[Collected data]
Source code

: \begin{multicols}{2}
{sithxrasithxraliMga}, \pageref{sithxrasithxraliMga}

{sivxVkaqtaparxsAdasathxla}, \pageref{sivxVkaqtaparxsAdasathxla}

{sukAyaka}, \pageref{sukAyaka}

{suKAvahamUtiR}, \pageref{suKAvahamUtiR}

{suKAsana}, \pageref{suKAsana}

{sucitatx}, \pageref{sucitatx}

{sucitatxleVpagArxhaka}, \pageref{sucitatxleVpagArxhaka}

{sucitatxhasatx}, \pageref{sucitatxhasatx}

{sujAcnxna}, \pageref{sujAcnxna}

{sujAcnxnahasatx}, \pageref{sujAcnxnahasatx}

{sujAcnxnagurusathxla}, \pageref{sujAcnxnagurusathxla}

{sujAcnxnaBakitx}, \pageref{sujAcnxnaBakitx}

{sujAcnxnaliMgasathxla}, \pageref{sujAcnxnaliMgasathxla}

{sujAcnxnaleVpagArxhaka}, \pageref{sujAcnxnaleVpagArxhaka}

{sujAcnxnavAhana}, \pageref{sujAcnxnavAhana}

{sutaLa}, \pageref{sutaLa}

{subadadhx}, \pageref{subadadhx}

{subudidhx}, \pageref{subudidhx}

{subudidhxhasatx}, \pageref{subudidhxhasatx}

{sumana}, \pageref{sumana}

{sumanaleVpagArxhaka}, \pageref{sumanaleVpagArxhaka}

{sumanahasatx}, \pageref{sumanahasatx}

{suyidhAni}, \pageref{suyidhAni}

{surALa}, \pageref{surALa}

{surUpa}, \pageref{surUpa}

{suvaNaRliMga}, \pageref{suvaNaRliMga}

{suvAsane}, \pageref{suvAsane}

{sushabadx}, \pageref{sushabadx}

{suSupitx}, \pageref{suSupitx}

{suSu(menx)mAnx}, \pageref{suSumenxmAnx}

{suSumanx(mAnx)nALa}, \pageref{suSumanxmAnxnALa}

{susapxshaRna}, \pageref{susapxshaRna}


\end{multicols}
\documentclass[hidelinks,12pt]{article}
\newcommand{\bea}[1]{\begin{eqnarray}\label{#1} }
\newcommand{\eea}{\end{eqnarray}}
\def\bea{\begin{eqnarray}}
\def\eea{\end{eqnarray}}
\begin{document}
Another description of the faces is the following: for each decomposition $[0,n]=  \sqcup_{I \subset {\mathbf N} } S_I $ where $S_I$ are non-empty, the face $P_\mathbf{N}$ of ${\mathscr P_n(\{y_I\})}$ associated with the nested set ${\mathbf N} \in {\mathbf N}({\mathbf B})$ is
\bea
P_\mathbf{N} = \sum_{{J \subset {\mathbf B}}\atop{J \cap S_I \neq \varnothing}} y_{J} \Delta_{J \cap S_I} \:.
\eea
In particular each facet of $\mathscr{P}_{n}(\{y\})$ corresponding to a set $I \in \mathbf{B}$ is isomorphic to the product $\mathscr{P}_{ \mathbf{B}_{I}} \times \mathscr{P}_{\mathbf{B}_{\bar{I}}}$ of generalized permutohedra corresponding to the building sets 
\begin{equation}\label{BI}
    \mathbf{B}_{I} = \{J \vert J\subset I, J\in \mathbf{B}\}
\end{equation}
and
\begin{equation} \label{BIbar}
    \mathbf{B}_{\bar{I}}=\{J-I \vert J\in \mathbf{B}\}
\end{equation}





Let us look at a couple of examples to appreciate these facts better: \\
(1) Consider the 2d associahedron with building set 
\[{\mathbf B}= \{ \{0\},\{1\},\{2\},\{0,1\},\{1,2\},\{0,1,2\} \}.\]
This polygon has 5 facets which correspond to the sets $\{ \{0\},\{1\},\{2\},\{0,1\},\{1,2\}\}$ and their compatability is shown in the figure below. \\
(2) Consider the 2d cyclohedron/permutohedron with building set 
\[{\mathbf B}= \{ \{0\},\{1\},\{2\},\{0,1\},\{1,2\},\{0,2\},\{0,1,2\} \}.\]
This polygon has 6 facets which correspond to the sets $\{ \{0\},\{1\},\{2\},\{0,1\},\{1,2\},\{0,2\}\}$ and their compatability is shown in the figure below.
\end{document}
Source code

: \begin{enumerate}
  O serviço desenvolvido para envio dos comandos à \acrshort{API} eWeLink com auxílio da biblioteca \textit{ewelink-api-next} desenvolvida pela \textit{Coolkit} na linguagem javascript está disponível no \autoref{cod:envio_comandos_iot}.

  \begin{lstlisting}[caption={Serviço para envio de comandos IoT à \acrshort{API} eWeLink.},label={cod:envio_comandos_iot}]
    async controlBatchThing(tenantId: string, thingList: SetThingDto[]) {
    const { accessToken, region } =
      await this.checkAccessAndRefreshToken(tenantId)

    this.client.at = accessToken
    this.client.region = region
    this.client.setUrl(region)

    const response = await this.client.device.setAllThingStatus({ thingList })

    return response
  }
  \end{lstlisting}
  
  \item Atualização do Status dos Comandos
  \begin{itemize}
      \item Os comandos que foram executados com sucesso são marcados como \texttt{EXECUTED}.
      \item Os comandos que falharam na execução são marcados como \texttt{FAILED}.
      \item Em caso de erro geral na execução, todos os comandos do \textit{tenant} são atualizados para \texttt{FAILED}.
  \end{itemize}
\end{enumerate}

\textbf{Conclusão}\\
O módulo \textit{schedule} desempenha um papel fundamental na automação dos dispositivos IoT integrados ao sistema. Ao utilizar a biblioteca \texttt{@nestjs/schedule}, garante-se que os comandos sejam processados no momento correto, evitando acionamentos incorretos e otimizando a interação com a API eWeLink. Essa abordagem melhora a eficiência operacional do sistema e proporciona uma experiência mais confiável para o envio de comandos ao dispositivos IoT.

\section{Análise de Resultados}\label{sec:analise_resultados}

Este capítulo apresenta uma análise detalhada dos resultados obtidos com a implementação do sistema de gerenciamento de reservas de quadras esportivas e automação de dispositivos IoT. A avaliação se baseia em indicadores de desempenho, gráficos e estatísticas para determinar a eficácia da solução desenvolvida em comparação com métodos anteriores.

REQUIRED WORK :: Return all of the entries above exactly as they stand.

FINISHED EXERCISE ::
Source code

: \begin{multicols}{2}
{sithxrasithxraliMga}, \pageref{sithxrasithxraliMga}

{sivxVkaqtaparxsAdasathxla}, \pageref{sivxVkaqtaparxsAdasathxla}

{sukAyaka}, \pageref{sukAyaka}

{suKAvahamUtiR}, \pageref{suKAvahamUtiR}

{suKAsana}, \pageref{suKAsana}

{sucitatx}, \pageref{sucitatx}

{sucitatxleVpagArxhaka}, \pageref{sucitatxleVpagArxhaka}

{sucitatxhasatx}, \pageref{sucitatxhasatx}

{sujAcnxna}, \pageref{sujAcnxna}

{sujAcnxnahasatx}, \pageref{sujAcnxnahasatx}

{sujAcnxnagurusathxla}, \pageref{sujAcnxnagurusathxla}

{sujAcnxnaBakitx}, \pageref{sujAcnxnaBakitx}

{sujAcnxnaliMgasathxla}, \pageref{sujAcnxnaliMgasathxla}

{sujAcnxnaleVpagArxhaka}, \pageref{sujAcnxnaleVpagArxhaka}

{sujAcnxnavAhana}, \pageref{sujAcnxnavAhana}

{sutaLa}, \pageref{sutaLa}

{subadadhx}, \pageref{subadadhx}

{subudidhx}, \pageref{subudidhx}

{subudidhxhasatx}, \pageref{subudidhxhasatx}

{sumana}, \pageref{sumana}

{sumanaleVpagArxhaka}, \pageref{sumanaleVpagArxhaka}

{sumanahasatx}, \pageref{sumanahasatx}

{suyidhAni}, \pageref{suyidhAni}

{surALa}, \pageref{surALa}

{surUpa}, \pageref{surUpa}

{suvaNaRliMga}, \pageref{suvaNaRliMga}

{suvAsane}, \pageref{suvAsane}

{sushabadx}, \pageref{sushabadx}

{suSupitx}, \pageref{suSupitx}

{suSu(menx)mAnx}, \pageref{suSumenxmAnx}

{suSumanx(mAnx)nALa}, \pageref{suSumanxmAnxnALa}

{susapxshaRna}, \pageref{susapxshaRna}


\end{multicols}
\documentclass[hidelinks,12pt]{article}
\newcommand{\bea}[1]{\begin{eqnarray}\label{#1} }
\newcommand{\eea}{\end{eqnarray}}
\def\bea{\begin{eqnarray}}
\def\eea{\end{eqnarray}}
\begin{document}
Another description of the faces is the following: for each decomposition $[0,n]=  \sqcup_{I \subset {\mathbf N} } S_I $ where $S_I$ are non-empty, the face $P_\mathbf{N}$ of ${\mathscr P_n(\{y_I\})}$ associated with the nested set ${\mathbf N} \in {\mathbf N}({\mathbf B})$ is
\bea
P_\mathbf{N} = \sum_{{J \subset {\mathbf B}}\atop{J \cap S_I \neq \varnothing}} y_{J} \Delta_{J \cap S_I} \:.
\eea
In particular each facet of $\mathscr{P}_{n}(\{y\})$ corresponding to a set $I \in \mathbf{B}$ is isomorphic to the product $\mathscr{P}_{ \mathbf{B}_{I}} \times \mathscr{P}_{\mathbf{B}_{\bar{I}}}$ of generalized permutohedra corresponding to the building sets 
\begin{equation}\label{BI}
    \mathbf{B}_{I} = \{J \vert J\subset I, J\in \mathbf{B}\}
\end{equation}
and
\begin{equation} \label{BIbar}
    \mathbf{B}_{\bar{I}}=\{J-I \vert J\in \mathbf{B}\}
\end{equation}





Let us look at a couple of examples to appreciate these facts better: \\
(1) Consider the 2d associahedron with building set 
\[{\mathbf B}= \{ \{0\},\{1\},\{2\},\{0,1\},\{1,2\},\{0,1,2\} \}.\]
This polygon has 5 facets which correspond to the sets $\{ \{0\},\{1\},\{2\},\{0,1\},\{1,2\}\}$ and their compatability is shown in the figure below. \\
(2) Consider the 2d cyclohedron/permutohedron with building set 
\[{\mathbf B}= \{ \{0\},\{1\},\{2\},\{0,1\},\{1,2\},\{0,2\},\{0,1,2\} \}.\]
This polygon has 6 facets which correspond to the sets $\{ \{0\},\{1\},\{2\},\{0,1\},\{1,2\},\{0,2\}\}$ and their compatability is shown in the figure below.
\end{document}
Source code

: \begin{enumerate}
  O serviço desenvolvido para envio dos comandos à \acrshort{API} eWeLink com auxílio da biblioteca \textit{ewelink-api-next} desenvolvida pela \textit{Coolkit} na linguagem javascript está disponível no \autoref{cod:envio_comandos_iot}.

  \begin{lstlisting}[caption={Serviço para envio de comandos IoT à \acrshort{API} eWeLink.},label={cod:envio_comandos_iot}]
    async controlBatchThing(tenantId: string, thingList: SetThingDto[]) {
    const { accessToken, region } =
      await this.checkAccessAndRefreshToken(tenantId)

    this.client.at = accessToken
    this.client.region = region
    this.client.setUrl(region)

    const response = await this.client.device.setAllThingStatus({ thingList })

    return response
  }
  \end{lstlisting}
  
  \item Atualização do Status dos Comandos
  \begin{itemize}
      \item Os comandos que foram executados com sucesso são marcados como \texttt{EXECUTED}.
      \item Os comandos que falharam na execução são marcados como \texttt{FAILED}.
      \item Em caso de erro geral na execução, todos os comandos do \textit{tenant} são atualizados para \texttt{FAILED}.
  \end{itemize}
\end{enumerate}

\textbf{Conclusão}\\
O módulo \textit{schedule} desempenha um papel fundamental na automação dos dispositivos IoT integrados ao sistema. Ao utilizar a biblioteca \texttt{@nestjs/schedule}, garante-se que os comandos sejam processados no momento correto, evitando acionamentos incorretos e otimizando a interação com a API eWeLink. Essa abordagem melhora a eficiência operacional do sistema e proporciona uma experiência mais confiável para o envio de comandos ao dispositivos IoT.

\section{Análise de Resultados}\label{sec:analise_resultados}

Este capítulo apresenta uma análise detalhada dos resultados obtidos com a implementação do sistema de gerenciamento de reservas de quadras esportivas e automação de dispositivos IoT. A avaliação se baseia em indicadores de desempenho, gráficos e estatísticas para determinar a eficácia da solução desenvolvida em comparação com métodos anteriores.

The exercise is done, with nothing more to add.